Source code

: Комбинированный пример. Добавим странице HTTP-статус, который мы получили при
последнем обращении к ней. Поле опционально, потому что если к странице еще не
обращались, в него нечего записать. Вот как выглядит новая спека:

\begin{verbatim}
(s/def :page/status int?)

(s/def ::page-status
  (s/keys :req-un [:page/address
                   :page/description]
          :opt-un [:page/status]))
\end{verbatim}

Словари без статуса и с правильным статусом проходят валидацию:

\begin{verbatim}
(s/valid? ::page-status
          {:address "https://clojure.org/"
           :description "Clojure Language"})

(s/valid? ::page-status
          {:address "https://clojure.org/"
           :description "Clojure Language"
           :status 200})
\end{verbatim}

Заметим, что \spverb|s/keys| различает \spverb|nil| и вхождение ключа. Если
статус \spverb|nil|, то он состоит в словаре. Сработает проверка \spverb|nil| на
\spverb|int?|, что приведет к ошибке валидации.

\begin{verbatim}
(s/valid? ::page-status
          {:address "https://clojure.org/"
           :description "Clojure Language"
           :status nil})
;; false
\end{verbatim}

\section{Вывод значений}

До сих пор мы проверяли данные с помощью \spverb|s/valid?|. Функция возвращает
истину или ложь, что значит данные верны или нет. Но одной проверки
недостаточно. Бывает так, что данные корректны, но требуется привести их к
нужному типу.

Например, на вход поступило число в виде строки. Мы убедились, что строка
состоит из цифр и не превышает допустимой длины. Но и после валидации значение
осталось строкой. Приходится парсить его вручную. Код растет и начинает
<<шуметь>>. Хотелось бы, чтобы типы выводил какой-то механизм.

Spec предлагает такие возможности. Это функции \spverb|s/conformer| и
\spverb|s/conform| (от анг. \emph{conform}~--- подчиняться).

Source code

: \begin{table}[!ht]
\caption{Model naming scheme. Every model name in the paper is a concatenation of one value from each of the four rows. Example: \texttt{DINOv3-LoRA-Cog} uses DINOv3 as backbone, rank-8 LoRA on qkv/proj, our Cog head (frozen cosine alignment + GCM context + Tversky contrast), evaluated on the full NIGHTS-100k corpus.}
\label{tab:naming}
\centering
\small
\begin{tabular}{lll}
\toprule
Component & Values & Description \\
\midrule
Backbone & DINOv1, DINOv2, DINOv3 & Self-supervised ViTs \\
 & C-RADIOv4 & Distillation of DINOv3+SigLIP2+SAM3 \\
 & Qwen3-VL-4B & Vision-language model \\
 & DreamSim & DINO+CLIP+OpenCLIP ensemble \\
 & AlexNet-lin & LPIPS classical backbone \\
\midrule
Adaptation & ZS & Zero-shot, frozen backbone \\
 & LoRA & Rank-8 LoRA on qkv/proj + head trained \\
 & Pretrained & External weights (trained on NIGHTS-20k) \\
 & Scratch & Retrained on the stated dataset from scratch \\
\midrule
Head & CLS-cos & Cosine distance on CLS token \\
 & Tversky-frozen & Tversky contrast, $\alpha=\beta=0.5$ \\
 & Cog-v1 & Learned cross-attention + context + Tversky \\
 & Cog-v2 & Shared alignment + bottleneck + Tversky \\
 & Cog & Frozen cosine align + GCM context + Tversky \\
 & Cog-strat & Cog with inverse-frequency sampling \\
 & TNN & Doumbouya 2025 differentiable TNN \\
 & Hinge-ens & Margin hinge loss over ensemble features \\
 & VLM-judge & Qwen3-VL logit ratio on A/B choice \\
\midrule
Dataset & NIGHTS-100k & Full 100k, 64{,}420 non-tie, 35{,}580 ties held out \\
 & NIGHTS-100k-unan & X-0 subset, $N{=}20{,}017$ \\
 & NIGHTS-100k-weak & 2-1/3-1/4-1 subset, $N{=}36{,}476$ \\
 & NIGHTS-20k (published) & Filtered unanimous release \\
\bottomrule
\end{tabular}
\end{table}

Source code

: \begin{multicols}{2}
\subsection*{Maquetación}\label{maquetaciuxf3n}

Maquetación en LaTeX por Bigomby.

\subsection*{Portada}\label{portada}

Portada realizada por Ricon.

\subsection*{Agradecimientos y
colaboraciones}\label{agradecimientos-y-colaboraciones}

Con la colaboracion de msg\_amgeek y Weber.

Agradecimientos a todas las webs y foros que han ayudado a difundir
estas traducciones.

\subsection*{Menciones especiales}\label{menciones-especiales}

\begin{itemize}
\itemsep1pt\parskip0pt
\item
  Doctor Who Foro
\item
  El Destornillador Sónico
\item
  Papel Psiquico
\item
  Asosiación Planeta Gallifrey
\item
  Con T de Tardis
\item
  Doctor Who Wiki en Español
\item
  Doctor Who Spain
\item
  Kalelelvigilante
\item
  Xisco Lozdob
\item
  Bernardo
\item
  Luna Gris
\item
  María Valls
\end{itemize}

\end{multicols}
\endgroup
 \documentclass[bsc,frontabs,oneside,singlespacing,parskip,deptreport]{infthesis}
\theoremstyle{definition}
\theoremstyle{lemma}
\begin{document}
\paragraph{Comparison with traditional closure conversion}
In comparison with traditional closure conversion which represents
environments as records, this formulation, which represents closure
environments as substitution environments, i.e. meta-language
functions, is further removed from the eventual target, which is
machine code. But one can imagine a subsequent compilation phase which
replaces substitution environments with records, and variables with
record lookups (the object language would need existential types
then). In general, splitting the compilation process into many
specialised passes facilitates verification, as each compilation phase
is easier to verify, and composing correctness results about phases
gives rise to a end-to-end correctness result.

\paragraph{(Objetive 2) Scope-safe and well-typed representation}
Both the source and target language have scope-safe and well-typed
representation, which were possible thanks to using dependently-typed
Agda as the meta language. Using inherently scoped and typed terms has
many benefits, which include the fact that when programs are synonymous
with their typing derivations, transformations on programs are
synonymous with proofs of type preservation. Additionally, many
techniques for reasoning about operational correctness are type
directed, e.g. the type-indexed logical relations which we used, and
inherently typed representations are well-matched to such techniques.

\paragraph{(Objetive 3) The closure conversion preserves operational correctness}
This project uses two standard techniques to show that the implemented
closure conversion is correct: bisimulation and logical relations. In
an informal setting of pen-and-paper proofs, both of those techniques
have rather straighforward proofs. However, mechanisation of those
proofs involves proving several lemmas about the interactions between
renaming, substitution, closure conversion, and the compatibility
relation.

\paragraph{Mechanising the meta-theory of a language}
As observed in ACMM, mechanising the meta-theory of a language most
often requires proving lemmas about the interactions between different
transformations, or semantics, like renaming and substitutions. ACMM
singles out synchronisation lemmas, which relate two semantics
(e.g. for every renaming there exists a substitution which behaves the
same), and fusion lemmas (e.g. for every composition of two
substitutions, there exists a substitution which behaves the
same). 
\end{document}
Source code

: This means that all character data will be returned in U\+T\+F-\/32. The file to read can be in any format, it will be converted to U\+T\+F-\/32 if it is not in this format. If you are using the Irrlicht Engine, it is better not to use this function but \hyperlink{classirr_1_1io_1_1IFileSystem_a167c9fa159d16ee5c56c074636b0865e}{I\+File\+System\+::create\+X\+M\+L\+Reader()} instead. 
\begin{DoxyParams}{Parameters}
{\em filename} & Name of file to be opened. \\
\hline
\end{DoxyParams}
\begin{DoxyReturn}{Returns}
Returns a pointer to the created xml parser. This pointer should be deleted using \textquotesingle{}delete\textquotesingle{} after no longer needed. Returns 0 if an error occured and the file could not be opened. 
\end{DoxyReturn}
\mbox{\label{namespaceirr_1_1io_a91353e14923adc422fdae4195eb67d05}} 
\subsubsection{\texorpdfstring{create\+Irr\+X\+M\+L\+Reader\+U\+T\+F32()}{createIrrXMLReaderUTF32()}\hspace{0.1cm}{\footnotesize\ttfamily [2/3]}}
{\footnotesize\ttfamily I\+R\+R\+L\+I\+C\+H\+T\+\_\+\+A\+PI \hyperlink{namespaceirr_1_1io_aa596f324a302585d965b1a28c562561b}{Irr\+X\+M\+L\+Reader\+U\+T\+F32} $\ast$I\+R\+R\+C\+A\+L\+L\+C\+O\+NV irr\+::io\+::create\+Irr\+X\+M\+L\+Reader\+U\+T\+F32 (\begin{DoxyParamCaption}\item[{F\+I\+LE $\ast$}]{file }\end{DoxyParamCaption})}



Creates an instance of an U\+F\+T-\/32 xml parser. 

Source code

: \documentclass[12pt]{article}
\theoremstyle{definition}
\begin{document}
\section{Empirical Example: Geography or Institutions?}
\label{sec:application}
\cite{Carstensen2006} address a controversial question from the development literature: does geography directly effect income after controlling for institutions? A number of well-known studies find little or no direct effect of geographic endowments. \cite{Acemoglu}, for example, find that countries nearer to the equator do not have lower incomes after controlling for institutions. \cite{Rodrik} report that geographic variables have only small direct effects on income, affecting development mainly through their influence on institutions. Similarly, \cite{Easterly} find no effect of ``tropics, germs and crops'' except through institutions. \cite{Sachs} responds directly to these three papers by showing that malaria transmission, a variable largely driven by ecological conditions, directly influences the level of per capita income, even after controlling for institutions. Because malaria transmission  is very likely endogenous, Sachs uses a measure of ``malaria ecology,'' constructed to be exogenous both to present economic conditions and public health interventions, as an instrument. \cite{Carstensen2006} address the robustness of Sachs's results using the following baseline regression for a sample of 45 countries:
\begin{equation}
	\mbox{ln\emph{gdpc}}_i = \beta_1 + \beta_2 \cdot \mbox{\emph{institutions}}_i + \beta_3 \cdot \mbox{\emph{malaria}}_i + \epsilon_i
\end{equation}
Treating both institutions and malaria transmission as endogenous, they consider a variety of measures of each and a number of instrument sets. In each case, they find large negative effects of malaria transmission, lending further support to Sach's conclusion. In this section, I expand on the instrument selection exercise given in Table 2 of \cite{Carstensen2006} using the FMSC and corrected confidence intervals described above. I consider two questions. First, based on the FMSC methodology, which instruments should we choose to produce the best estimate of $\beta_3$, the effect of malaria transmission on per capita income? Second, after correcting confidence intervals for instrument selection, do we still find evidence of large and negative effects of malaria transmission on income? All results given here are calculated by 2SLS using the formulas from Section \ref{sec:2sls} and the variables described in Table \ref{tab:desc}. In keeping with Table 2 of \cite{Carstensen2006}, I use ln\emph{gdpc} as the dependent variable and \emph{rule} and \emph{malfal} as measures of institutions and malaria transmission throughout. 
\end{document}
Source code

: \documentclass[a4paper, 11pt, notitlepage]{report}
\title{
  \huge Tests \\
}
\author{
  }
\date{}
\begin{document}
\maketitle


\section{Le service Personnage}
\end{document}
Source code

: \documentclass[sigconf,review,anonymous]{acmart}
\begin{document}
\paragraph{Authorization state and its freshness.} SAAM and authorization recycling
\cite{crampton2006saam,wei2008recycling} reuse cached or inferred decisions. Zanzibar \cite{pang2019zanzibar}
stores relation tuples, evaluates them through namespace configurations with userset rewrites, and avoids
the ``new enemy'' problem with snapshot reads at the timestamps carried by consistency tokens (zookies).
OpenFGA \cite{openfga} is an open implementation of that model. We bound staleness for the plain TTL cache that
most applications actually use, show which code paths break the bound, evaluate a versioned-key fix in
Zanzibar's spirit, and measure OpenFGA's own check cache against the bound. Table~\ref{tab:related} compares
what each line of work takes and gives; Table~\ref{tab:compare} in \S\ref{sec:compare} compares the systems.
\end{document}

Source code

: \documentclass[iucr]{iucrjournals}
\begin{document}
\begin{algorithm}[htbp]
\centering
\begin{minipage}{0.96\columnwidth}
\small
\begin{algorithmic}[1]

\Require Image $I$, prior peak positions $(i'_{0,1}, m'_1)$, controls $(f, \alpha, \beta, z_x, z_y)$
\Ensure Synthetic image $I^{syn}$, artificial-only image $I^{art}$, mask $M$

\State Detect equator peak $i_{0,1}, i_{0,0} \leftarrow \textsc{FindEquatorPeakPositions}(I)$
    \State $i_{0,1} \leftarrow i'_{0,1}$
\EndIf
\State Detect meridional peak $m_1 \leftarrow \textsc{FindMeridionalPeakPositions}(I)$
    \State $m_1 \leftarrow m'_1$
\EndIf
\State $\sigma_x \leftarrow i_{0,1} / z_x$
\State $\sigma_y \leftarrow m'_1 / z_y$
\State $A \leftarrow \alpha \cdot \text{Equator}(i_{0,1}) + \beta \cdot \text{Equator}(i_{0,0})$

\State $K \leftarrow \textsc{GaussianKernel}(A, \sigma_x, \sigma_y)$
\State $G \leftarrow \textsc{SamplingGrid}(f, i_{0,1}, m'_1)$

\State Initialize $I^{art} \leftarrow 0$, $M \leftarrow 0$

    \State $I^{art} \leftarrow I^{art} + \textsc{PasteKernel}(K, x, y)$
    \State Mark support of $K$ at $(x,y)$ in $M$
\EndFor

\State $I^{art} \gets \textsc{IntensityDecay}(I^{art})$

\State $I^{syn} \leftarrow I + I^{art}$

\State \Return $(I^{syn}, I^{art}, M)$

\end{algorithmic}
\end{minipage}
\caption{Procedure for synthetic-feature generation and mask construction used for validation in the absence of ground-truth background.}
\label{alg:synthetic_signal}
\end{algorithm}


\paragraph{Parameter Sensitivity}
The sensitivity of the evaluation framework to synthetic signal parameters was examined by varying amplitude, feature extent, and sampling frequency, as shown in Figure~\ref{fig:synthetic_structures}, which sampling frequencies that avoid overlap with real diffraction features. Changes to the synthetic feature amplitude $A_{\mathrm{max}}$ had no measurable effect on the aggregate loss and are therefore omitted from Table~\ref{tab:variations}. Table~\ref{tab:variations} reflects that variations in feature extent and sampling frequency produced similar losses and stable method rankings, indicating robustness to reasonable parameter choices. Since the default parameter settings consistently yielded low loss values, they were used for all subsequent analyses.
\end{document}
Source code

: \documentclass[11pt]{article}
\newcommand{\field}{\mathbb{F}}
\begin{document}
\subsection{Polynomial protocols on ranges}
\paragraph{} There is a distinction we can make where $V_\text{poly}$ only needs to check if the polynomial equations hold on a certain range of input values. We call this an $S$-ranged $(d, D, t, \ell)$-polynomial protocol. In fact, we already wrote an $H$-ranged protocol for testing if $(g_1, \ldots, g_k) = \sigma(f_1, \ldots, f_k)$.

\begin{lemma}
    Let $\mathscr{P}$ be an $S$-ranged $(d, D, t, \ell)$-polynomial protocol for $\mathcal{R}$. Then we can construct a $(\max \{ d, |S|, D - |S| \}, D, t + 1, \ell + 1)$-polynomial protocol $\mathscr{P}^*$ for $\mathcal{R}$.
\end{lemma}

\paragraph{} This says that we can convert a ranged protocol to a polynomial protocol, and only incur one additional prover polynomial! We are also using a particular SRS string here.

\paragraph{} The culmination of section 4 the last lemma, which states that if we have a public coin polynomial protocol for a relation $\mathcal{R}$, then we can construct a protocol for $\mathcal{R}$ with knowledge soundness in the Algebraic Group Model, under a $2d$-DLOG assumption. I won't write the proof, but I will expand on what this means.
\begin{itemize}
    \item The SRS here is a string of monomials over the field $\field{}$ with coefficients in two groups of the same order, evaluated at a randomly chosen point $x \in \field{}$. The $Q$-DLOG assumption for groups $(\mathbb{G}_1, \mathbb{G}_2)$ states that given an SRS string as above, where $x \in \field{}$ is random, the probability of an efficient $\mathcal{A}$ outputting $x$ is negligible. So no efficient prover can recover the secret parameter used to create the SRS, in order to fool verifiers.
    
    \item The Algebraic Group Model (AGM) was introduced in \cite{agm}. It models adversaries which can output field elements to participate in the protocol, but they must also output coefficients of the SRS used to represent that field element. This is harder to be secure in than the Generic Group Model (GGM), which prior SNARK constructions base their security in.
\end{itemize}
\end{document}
----------
→ **What is expected**
Nothing but the lines above from the one containing "Con T de Tardis" through the one containing "many benefits, which" should appear in the answer, each repeated exactly.

→ **Exercise output**
  Con T de Tardis
\item
  Doctor Who Wiki en Español
\item
  Doctor Who Spain
\item
  Kalelelvigilante
\item
  Xisco Lozdob
\item
  Bernardo
\item
  Luna Gris
\item
  María Valls
\end{itemize}

\end{multicols}
\endgroup
 \documentclass[bsc,frontabs,oneside,singlespacing,parskip,deptreport]{infthesis}
\theoremstyle{definition}
\theoremstyle{lemma}
\begin{document}
\paragraph{Comparison with traditional closure conversion}
In comparison with traditional closure conversion which represents
environments as records, this formulation, which represents closure
environments as substitution environments, i.e. meta-language
functions, is further removed from the eventual target, which is
machine code. But one can imagine a subsequent compilation phase which
replaces substitution environments with records, and variables with
record lookups (the object language would need existential types
then). In general, splitting the compilation process into many
specialised passes facilitates verification, as each compilation phase
is easier to verify, and composing correctness results about phases
gives rise to a end-to-end correctness result.

\paragraph{(Objetive 2) Scope-safe and well-typed representation}
Both the source and target language have scope-safe and well-typed
representation, which were possible thanks to using dependently-typed
Agda as the meta language. Using inherently scoped and typed terms has
many benefits, which include the fact that when programs are synonymous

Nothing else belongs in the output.